Figure 21: Number of crashes that occurred at the enforcement zone during the before period
48
Figure 22 and Figure 23 show the percentage of the peak or off-peak crashes by crash
type, which occurred during the before period. The most frequent crash type was single-vehicle
crashes (54%) for the off-peak periods, while rear-end crashes type (51%) was
most frequent for the peak periods.
Figure 22: Percentage of off-peak crashes by crash type (before period)
Figure 23: Percentage of peak-period crashes by crash type (before period)
Although it is evident that the characteristics of crashes are different for the two periods,
the analysis using the target crashes is conservative because the peak period is likely to
increase over time (the before to program period). Therefore there is increasing
constraint on speed over time, or lesser constraint on speed going back in time (the before
period), resulting in target crashes in the before period being eliminated from the analysis
(because they occurred during the peak period). Fewer before crashes reduce the
estimated effectiveness of a countermeasure; therefore this approach is conservative.
49
4.2 The Four-Step Procedures for Before-and-After Study
In this section, the basic concepts of the before-and-after (hereafter BA) study are
described, and the basic four-step procedure for estimating the effects of SEP is also
provided. This analysis approach used in this study is an expansion of the generally
accepted and widely applied methods described by Hauer (Hauer 1997; Hauer et al.
2002).
The key objective of the BA study is to estimate the change in safety for the program
period as a result of the treatment. The key notations used are:
• π: Expected number of crashes for the program period without the SEP;
• λ: Expected number of crashes for the program period with the SEP;
• κ: Expected number of crashes for the before period;
• δ = π–λ: Change in safety resulting from the SEP;
• θ = λ/π: Index of the effectiveness of the SEP;
• K: Observed number of crashes in the enforcement zone for the before period;
• L: Observed number of crashes in the enforcement zone for the program period;
• M: Observed number of crashes in the comparison site for the before period;
• N: Observed number of crashes in the comparison site for the program period.

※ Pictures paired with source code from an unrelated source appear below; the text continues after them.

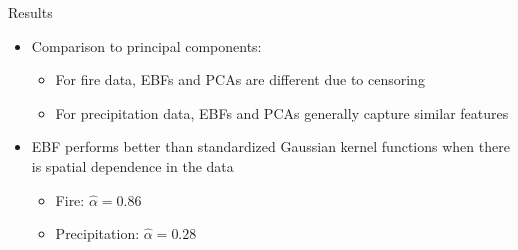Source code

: \documentclass{beamer}
\begin{document}
\begin{frame}{Results}
	\begin{itemize} \setlength{\itemsep}{1em}
    \item Comparison to principal components: \vspace{0.5em}
    \begin{itemize} \setlength{\itemsep}{0.5em}
		  \item For fire data, EBFs and PCAs are different due to censoring
		  \item For precipitation data, EBFs and PCAs generally capture similar features
    \end{itemize}
		\item EBF performs better than standardized Gaussian kernel functions when there is spatial dependence in the data \vspace{0.5em}
    \begin{itemize} \setlength{\itemsep}{0.5em}
      \item Fire: $\hat{\alpha} = 0.86$
      \item Precipitation: $\hat{\alpha} = 0.28$
    \end{itemize}
	\end{itemize}
\end{frame}

%
\end{document}
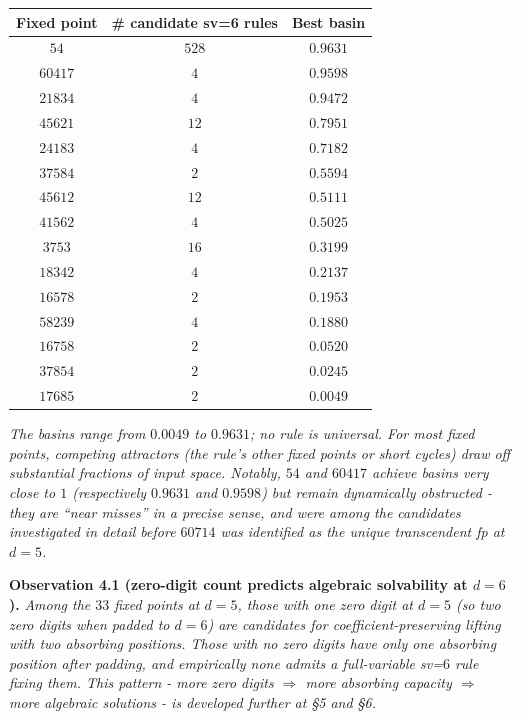 \documentclass[11pt,letterpaper]{article}
\theoremstyle{paperstyle}
\theoremstyle{paperstyledef}
\theoremstyle{paperstylerem}
\begin{document}
\begin{longtable}[]{@{}ccc@{}}
\toprule\noalign{}
Fixed point & \# candidate sv=6 rules & Best basin \\
\midrule\noalign{}
\endhead
\bottomrule\noalign{}
\endlastfoot
\(54\) & \(528\) & \(0.9631\) \\
\(60417\) & \(4\) & \(0.9598\) \\
\(21834\) & \(4\) & \(0.9472\) \\
\(45621\) & \(12\) & \(0.7951\) \\
\(24183\) & \(4\) & \(0.7182\) \\
\(37584\) & \(2\) & \(0.5594\) \\
\(45612\) & \(12\) & \(0.5111\) \\
\(41562\) & \(4\) & \(0.5025\) \\
\(3753\) & \(16\) & \(0.3199\) \\
\(18342\) & \(4\) & \(0.2137\) \\
\(16578\) & \(2\) & \(0.1953\) \\
\(58239\) & \(4\) & \(0.1880\) \\
\(16758\) & \(2\) & \(0.0520\) \\
\(37854\) & \(2\) & \(0.0245\) \\
\(17685\) & \(2\) & \(0.0049\) \\
\end{longtable}

\emph{The basins range from \(0.0049\) to \(0.9631\); no rule is
universal. For most fixed points, competing attractors (the rule's other
fixed points or short cycles) draw off substantial fractions of input
space. Notably, \(54\) and \(60417\) achieve basins very close to \(1\)
(respectively \(0.9631\) and \(0.9598\)) but remain dynamically
obstructed - they are ``near misses'' in a precise sense, and were
among the candidates investigated in detail before \(60714\) was
identified as the unique transcendent fp at \(d = 5\).}

\textbf{Observation 4.1 (zero-digit count predicts algebraic solvability
at \(d = 6\)).} \emph{Among the \(33\) fixed points at \(d = 5\), those
with one zero digit at \(d = 5\) (so two zero digits when padded to
\(d = 6\)) are candidates for coefficient-preserving lifting with two
absorbing positions. Those with no zero digits have only one absorbing
position after padding, and empirically none admits a full-variable
sv=\(6\) rule fixing them. This pattern - more zero digits
\(\Rightarrow\) more absorbing capacity \(\Rightarrow\) more algebraic
solutions - is developed further at §5 and §6.}
\end{document}
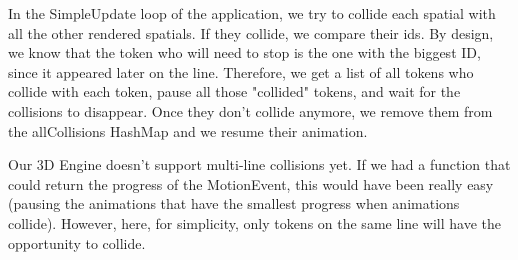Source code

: In the SimpleUpdate loop of the application, we try to collide each spatial with all the other rendered spatials. If they collide, we compare their ids. By design, we know that the token who will need to stop is the one with the biggest ID, since it appeared later on the line. Therefore, we get a list of all tokens who collide with each token, pause all those "collided" tokens, and wait for the collisions to disappear. Once they don't collide anymore, we remove them from the allCollisions HashMap and we resume their animation.

Our 3D Engine doesn't support multi-line collisions yet. If we had a function that could return the progress of the MotionEvent, this would have been really easy (pausing the animations that have the smallest progress when animations collide). However, here, for simplicity, only tokens on the same line will have the opportunity to collide.
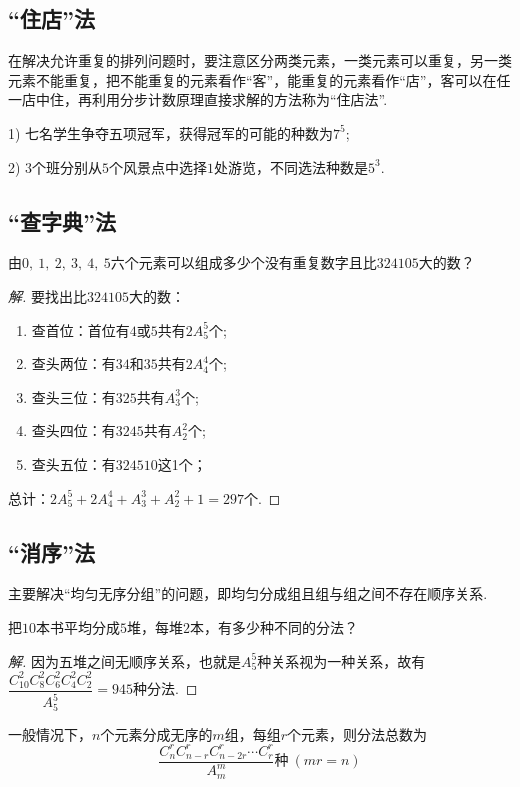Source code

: \documentclass[marginline,noindent,answers,adobefonts]{BHCexam}
\begin{document}
\subsection{“住店”法}
在解决允许重复的排列问题时，要注意区分两类元素，一类元素可以重复，另一类元素不能重复，把不能重复的元素看作“客”，能重复的元素看作“店”，客可以在任一店中住，再利用分步计数原理直接求解的方法称为“住店法”.\par
\begin{example}
1) 七名学生争夺五项冠军，获得冠军的可能的种数为$ 7^5 $;\par
\hspace{1.2em}2) $3$个班分别从$ 5 $个风景点中选择$ 1 $处游览，不同选法种数是$ 5^3 .$
\end{example}
\subsection{   “查字典”法}
\begin{example}
 由$ 0,~1,~2,~3,~4,~5 $六个元素可以组成多少个没有重复数字且比$ 324105 $大的数？
\end{example}
\begin{proof}[解]
要找出比$ 324105 $大的数：
\begin{enumerate}[1)]
\item 查首位：首位有$4$或$5$共有$ 2A_5^5 $个;
\item 查头两位：有$34$和$35$共有$ 2A_4^4 $个;
\item 查头三位：有$ 325 $共有$ A_3^3 $个;
\item 查头四位：有$ 3245 $共有$ A_2^2 $个;
\item 查头五位：有$ 324510 $这1个；
\end{enumerate}
总计：$ 2A_5^5+2A_4^4+A_3^3+A_2^2+1=297 $个.
\end{proof}
\subsection{   “消序”法}
 主要解决“均匀无序分组”的问题，即均匀分成组且组与组之间不存在顺序关系.\par
\begin{example}
把$ 10 $本书平均分成$ 5 $堆，每堆$ 2 $本，有多少种不同的分法？
\end{example}
\begin{proof}[解]
因为五堆之间无顺序关系，也就是$ A_5^5 $种关系视为一种关系，故有$ \dfrac{C_{10}^2C_8^2C_6^2C_4^2C_2^2}{A_5^5}=945 $种分法.
\end{proof}
{\kaishu 一般情况下，$ n $个元素分成无序的$ m $组，每组$ r $个元素，则分法总数为\[\dfrac{C_n^rC_{n-r}^rC_{n-2r}^r\cdots C_r^r}{A_m^m}\text{种}~(mr=n)\]}
\end{document}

If either δ is greater than 1 or θ is less than 1, then we conclude that the treatment is
effective. The parameters π, λ, δ, and θ are unknown parameters and must be estimated
using the available data. There are numerous arduous aspects of estimating these
unknown parameters. Generally, the value of λ is being estimated using the observed
number of crashes in the program period (i.e., L). It might seem that the observed number
of crashes in the before period would be employed to predict the value of π.
Figure 24 illustrates the basic concept of the BA study. As discussed, the key objective of
the analysis is to predict the expected number of crashes in the program period if the SEP
had not been implemented. If we do not assume any change from before to program
periods, the estimates of the π’s are the same as the observed target crash frequency
during the before period (i.e., K). However, it is insufficient to predict the value of π
using the observed number of crashes in the before period. Problems arise because there
are either potentially many recognizable and unrecognizable factors which may have
changed from the before to after periods, or the regression to the mean bias that has
resulted from sites being selected based on prior crash histories. Thus, often more
50
rigorous evaluation methodologies are needed to obtain accurate estimates of π, which
are described in detail in the following subsection.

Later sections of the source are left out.